O awansie zdecydowała wygrana 1:0 Interu w Mediolanie. Drużyna z Włoch miała czego bronić w Portugalii i zrobiła to skutecznie. W najlepszej ósemce Ligi Mistrzów dołączyła do lokalnego wroga AC Milanu, który w poprzednim tygodniu wyeliminował Tottenham Hotspur. Mediolan znów kandyduje do miana stolicy europejskiego futbolu klubowego.
Drużyny powitała wrzawa z trybun Estadio do Dragao. FC Porto to doświadczony pucharowicz, który potrafił wychodzić z podobnych opresji i w przeszłości zwyciężał już z Interem u siebie. Po stronie Nerazzurrich nie zagrał tym razem od początku Romelu Lukaku, który strzelił jedynego gola w dwumeczu. Zamiast niego wyszedł w jedenastce Edin Dzeko, a Belg był jego zmiennikiem.
W 19. minucie kibice Interu po raz pierwszy zadrżeli o zaliczkę. Ich ulubieńcy sami doprowadzili do zagrożenia, gubiąc piłkę na skrzydle. Futbolówka trafiła przed pole karne do Stephena Eustaquio, którego płaskie uderzenie zatrzymał blisko słupka Andre Onana. Po chwili było również pierwsze uderzenie celne Interu i Edin Dzeko sprawdził nim Diego Costę. Rewanż nabierał rumieńców, choć powoli.
ZOBACZ WIDEO: #dziejesiewsporcie: stadiony świata.
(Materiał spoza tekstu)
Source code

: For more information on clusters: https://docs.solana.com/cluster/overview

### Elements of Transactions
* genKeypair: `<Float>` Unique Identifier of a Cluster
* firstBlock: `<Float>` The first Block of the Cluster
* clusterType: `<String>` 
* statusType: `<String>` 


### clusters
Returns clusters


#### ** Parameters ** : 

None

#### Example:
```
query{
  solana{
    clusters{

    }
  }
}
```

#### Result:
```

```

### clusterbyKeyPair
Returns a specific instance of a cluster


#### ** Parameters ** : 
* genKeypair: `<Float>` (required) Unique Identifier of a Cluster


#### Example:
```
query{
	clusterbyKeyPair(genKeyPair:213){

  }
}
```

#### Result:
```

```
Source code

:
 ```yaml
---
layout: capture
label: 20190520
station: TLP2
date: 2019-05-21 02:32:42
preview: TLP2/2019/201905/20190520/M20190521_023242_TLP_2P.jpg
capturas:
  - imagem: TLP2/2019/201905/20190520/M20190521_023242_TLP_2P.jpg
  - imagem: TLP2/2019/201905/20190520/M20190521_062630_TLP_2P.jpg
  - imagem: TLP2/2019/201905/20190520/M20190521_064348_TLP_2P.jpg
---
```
Ten film można oglądać bez końca
Zatrzęsienia sytuacji podbramkowych wciąż nie było. Inter bronił sumiennie, a kiedy raz jeszcze zgubił piłkę na własnej połowie boiska, Matteo Darmian ratował się faulem na żółtą kartkę. Było to jedyne napomnienie od Szymona Marciniaka w pierwszej połowie. Powrót Polaka do Ligi Mistrzów był spokojny, choć południowcy wywierali na nim coraz większą presję z minuty na minutę.
Marciniak w swoim stylu dużo rozmawiał, przede wszystkim z piłkarzami Interu. Kiedy schodził na przerwę do szatni, wyjaśniał jedną z sytuacji z Edinem Dzeko, a przed powrotem na boisko uciął sobie pogawędki z Denzelem Dumfriesem, Lautaro Martinezem i Matteo Darmianem.
Pozostawało coraz mniej czasu na rozstrzygnięcie sprawy awansu, a wynik 0:0 w rewanżu nie zmieniał się. FC Porto prowadziło atak pozycyjny, ale przejście przez obronę Interu nie było proste. Gospodarzom cały czas czegoś brakowało, a minuty uciekały.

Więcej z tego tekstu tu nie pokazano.